Description of the task: Return the entries below in full. Keep every word as it is.

Entries supplied:
# # #

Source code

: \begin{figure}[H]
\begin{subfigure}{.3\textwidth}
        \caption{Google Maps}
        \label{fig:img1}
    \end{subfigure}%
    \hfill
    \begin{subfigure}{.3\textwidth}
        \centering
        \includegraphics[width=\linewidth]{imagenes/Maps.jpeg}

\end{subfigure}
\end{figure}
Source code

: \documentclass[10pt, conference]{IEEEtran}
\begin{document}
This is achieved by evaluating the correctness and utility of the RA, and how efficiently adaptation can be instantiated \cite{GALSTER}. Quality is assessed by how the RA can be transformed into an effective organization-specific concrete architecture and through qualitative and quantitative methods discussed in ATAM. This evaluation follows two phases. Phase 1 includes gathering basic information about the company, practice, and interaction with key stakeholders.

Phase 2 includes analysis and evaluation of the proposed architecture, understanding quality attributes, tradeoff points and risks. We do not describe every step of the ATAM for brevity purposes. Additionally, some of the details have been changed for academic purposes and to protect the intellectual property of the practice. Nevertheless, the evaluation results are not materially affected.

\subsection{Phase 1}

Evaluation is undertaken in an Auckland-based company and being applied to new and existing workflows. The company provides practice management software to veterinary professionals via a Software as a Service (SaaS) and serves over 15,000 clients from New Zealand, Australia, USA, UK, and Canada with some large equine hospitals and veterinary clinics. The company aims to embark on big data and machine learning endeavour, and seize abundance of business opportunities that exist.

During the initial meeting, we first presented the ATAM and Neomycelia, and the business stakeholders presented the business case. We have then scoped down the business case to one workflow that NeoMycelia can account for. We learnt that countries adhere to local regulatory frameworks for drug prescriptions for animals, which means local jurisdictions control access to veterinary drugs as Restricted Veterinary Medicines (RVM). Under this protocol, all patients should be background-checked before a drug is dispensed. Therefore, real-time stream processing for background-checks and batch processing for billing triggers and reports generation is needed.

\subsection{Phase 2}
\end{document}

# # #

Worked solution:
Source code

: \begin{figure}[H]
\begin{subfigure}{.3\textwidth}
        \caption{Google Maps}
        \label{fig:img1}
    \end{subfigure}%
    \hfill
    \begin{subfigure}{.3\textwidth}
        \centering
        \includegraphics[width=\linewidth]{imagenes/Maps.jpeg}

\end{subfigure}
\end{figure}
Source code

: \documentclass[10pt, conference]{IEEEtran}
\begin{document}
This is achieved by evaluating the correctness and utility of the RA, and how efficiently adaptation can be instantiated \cite{GALSTER}. Quality is assessed by how the RA can be transformed into an effective organization-specific concrete architecture and through qualitative and quantitative methods discussed in ATAM. This evaluation follows two phases. Phase 1 includes gathering basic information about the company, practice, and interaction with key stakeholders.

Phase 2 includes analysis and evaluation of the proposed architecture, understanding quality attributes, tradeoff points and risks. We do not describe every step of the ATAM for brevity purposes. Additionally, some of the details have been changed for academic purposes and to protect the intellectual property of the practice. Nevertheless, the evaluation results are not materially affected.

\subsection{Phase 1}

Evaluation is undertaken in an Auckland-based company and being applied to new and existing workflows. The company provides practice management software to veterinary professionals via a Software as a Service (SaaS) and serves over 15,000 clients from New Zealand, Australia, USA, UK, and Canada with some large equine hospitals and veterinary clinics. The company aims to embark on big data and machine learning endeavour, and seize abundance of business opportunities that exist.

During the initial meeting, we first presented the ATAM and Neomycelia, and the business stakeholders presented the business case. We have then scoped down the business case to one workflow that NeoMycelia can account for. We learnt that countries adhere to local regulatory frameworks for drug prescriptions for animals, which means local jurisdictions control access to veterinary drugs as Restricted Veterinary Medicines (RVM). Under this protocol, all patients should be background-checked before a drug is dispensed. Therefore, real-time stream processing for background-checks and batch processing for billing triggers and reports generation is needed.

\subsection{Phase 2}
\end{document}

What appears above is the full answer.